Üstünü başını dağıtmadan önce sert sert bakışlarla adamın devasa yarığını süzüyordu. İçinde gizlenen kirli arzular, dudaklarının arasından çıkan inlemelerle dışa vuruyordu. O kadar keskin ve acımasız bir tercih ki; anal amcığını köklemek için beklenmedik bir öfke ve istek duyuyordu. İlk temas anında bile bedeninin direnç gösterdiği zorlamalar, içinde yanan ateşi daha da körüklüyordu. Kocaman karağı, dar amcığına her dalışında onu biraz daha parçalıyor, acı ile karışık hazdalga dalga yayıyordu.
Adam ise sabırsızca her hamlede dişlerini sıkarak, azgınlığını dizginlemeye çalışıyordu. Dizlerinin üzerinde kadının arkasında yükselirken, sert hareketler yapmaktan çekinmiyor; sanki içindeki vahşi hayvanı serbest bırakmış gibi kaba dayamalarla ona hükmediyordu. Kadının kıvrak vücudu, zoraki açılan çanağından köpük köpük sıvılar akarken, sertlikten titreyen amcığı gitgide yumuşamaya zorluyordu kendini. Her sikişinde ağızdan çıkanı yutuyor, nefes nefese kalıyordu.
“Daha derine… Amcığını parçalayacağım,” dedi adam, sesi boğulmuş ve tokalaştırılmıştı adeta. Geri adım atılacak hiç yer yoktu artık bu sakso seansında. Kadın ise gözleri dolu dolu, hem acıyla hem zevkten inliyor; bedeninin en mahrem yerinden gelen tuhaf bir mutlulukla savaş veriyordu.

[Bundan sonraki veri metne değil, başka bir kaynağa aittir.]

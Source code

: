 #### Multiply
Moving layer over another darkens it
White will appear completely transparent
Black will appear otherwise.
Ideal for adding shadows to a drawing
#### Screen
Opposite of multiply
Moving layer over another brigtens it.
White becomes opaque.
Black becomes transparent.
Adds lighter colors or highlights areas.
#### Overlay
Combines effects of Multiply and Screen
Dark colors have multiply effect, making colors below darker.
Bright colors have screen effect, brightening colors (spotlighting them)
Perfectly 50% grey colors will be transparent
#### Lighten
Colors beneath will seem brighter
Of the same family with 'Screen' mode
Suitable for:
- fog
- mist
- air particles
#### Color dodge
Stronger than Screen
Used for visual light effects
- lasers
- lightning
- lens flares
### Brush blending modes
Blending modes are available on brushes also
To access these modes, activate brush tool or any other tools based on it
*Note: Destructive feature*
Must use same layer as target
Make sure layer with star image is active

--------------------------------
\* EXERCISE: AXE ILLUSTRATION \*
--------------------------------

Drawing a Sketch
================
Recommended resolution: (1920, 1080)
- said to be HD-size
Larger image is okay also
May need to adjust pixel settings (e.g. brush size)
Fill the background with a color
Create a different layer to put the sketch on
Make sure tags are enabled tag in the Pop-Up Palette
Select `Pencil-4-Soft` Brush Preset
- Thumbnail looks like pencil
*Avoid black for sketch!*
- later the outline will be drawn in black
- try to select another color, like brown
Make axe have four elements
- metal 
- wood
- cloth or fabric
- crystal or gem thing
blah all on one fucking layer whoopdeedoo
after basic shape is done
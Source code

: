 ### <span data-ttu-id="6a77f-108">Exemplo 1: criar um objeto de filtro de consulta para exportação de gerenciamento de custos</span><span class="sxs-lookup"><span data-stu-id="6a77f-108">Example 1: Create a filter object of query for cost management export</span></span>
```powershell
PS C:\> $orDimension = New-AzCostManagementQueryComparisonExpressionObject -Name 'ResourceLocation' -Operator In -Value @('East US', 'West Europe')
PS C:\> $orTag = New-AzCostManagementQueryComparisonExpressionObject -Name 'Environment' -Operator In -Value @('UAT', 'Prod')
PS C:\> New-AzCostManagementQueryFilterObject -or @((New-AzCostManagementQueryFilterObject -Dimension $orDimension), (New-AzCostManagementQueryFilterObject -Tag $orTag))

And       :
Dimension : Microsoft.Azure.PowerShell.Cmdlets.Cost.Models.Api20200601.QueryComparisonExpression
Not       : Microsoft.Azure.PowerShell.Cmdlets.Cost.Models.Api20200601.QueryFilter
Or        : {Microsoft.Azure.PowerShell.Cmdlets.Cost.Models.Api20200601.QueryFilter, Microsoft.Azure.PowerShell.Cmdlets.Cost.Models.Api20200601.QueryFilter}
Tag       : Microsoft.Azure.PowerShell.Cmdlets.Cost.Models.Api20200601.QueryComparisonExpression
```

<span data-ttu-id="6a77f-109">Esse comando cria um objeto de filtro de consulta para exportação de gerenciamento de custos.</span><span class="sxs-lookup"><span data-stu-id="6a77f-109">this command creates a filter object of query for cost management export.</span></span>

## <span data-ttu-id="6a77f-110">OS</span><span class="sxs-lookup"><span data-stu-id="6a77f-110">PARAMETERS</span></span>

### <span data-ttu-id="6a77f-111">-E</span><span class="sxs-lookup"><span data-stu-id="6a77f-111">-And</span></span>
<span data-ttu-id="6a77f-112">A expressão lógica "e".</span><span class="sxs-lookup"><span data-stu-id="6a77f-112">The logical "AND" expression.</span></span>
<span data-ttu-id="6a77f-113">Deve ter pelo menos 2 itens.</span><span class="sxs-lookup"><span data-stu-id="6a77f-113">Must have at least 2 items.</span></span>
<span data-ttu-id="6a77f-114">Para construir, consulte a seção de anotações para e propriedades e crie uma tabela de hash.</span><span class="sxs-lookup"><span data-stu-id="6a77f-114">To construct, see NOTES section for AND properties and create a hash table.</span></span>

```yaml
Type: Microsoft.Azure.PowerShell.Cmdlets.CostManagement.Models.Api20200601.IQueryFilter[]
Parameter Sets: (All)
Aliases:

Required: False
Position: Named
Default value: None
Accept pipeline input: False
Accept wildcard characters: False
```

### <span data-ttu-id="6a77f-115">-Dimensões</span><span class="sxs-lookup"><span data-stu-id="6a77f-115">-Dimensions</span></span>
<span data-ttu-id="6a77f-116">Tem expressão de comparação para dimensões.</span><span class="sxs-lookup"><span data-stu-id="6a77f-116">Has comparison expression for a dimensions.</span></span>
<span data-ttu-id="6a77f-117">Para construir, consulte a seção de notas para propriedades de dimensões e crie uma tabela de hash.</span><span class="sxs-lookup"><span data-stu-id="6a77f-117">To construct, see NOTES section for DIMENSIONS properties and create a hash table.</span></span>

Kökleme hızlandıkça bedenin kasları da geriliyor, sıkıntılı iniltiler arasında “Daha…” diye yalvarmaya başlıyordu kadın. Adam bunu fırsat bilip gözü kara sokmalarına devam ediyor; her dayamada kadının dize geldiği noktayı izliyordu zevkle. Nihayet amcığından gelen son çığlıklar ve boşalma damlalarıyla beraber ikisi de yere yığıldı; tatminin ve yorgunluğun aynı anda bastırdığı o anlarda terle kaplı bedenler birbirine yapışıyordu.
Hiçbir sözün anlam bulmadığı bu kaba anal sikme işi bitmişti ama kalan izler yıllarca unutulmayacak kadar derindi. Sertlikten ödün vermeden, kadın da adam da çılgınca doyuma varmıştı o gece.